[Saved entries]
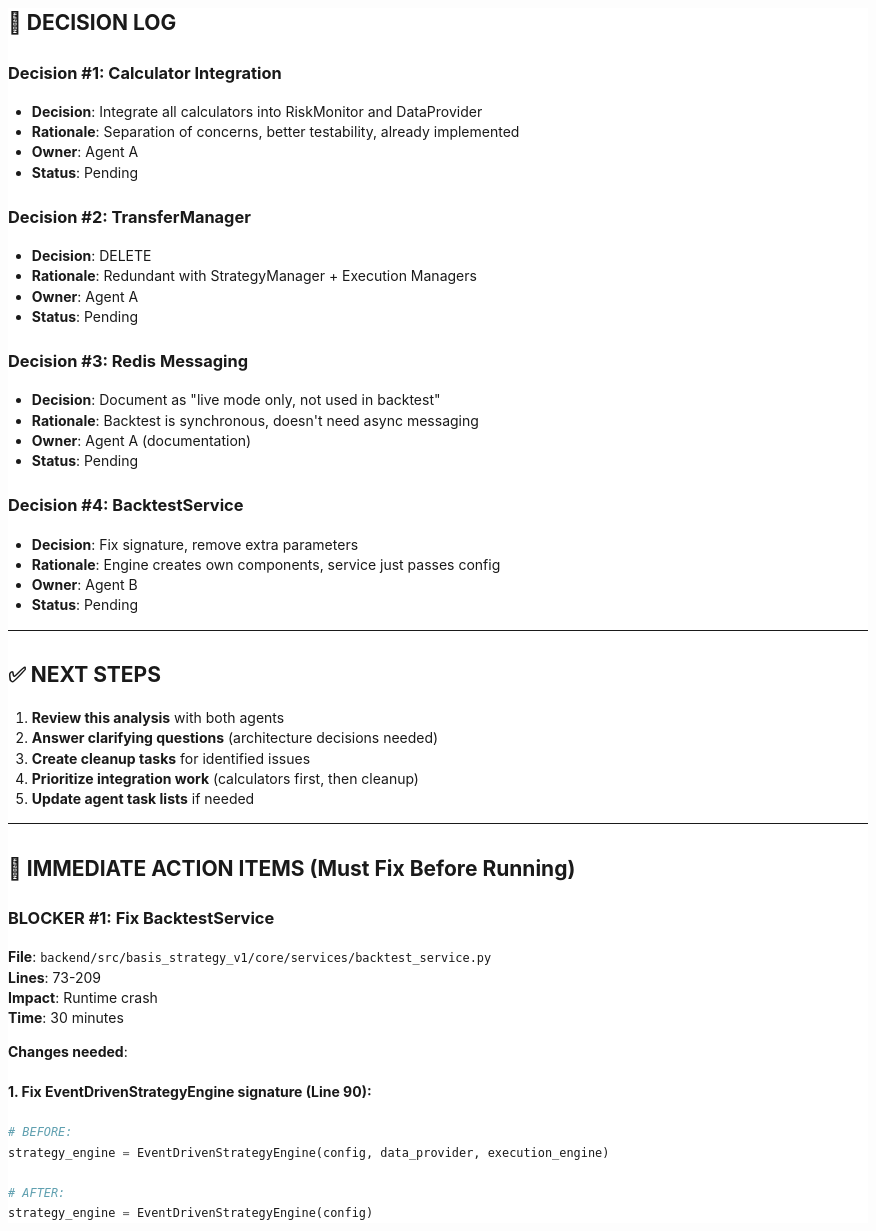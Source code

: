 
## 📝 **DECISION LOG**

### **Decision #1: Calculator Integration**
- **Decision**: Integrate all calculators into RiskMonitor and DataProvider
- **Rationale**: Separation of concerns, better testability, already implemented
- **Owner**: Agent A
- **Status**: Pending

### **Decision #2: TransferManager**
- **Decision**: DELETE
- **Rationale**: Redundant with StrategyManager + Execution Managers
- **Owner**: Agent A
- **Status**: Pending

### **Decision #3: Redis Messaging**
- **Decision**: Document as "live mode only, not used in backtest"
- **Rationale**: Backtest is synchronous, doesn't need async messaging
- **Owner**: Agent A (documentation)
- **Status**: Pending

### **Decision #4: BacktestService**
- **Decision**: Fix signature, remove extra parameters
- **Rationale**: Engine creates own components, service just passes config
- **Owner**: Agent B
- **Status**: Pending

---

## ✅ **NEXT STEPS**

1. **Review this analysis** with both agents
2. **Answer clarifying questions** (architecture decisions needed)
3. **Create cleanup tasks** for identified issues
4. **Prioritize integration work** (calculators first, then cleanup)
5. **Update agent task lists** if needed

---

## 🎯 **IMMEDIATE ACTION ITEMS** (Must Fix Before Running)

### **BLOCKER #1: Fix BacktestService**
**File**: `backend/src/basis_strategy_v1/core/services/backtest_service.py`  
**Lines**: 73-209  
**Impact**: Runtime crash  
**Time**: 30 minutes  

**Changes needed**:

#### **1. Fix EventDrivenStrategyEngine signature (Line 90)**:
```python
# BEFORE:
strategy_engine = EventDrivenStrategyEngine(config, data_provider, execution_engine)

# AFTER:
strategy_engine = EventDrivenStrategyEngine(config)
```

[TASK DESCRIPTION]
Find the lines that mention "cleanup" in the entries and show them.

[TASK SOLUTION]
3. **Create cleanup tasks** for identified issues
4. **Prioritize integration work** (calculators first, then cleanup)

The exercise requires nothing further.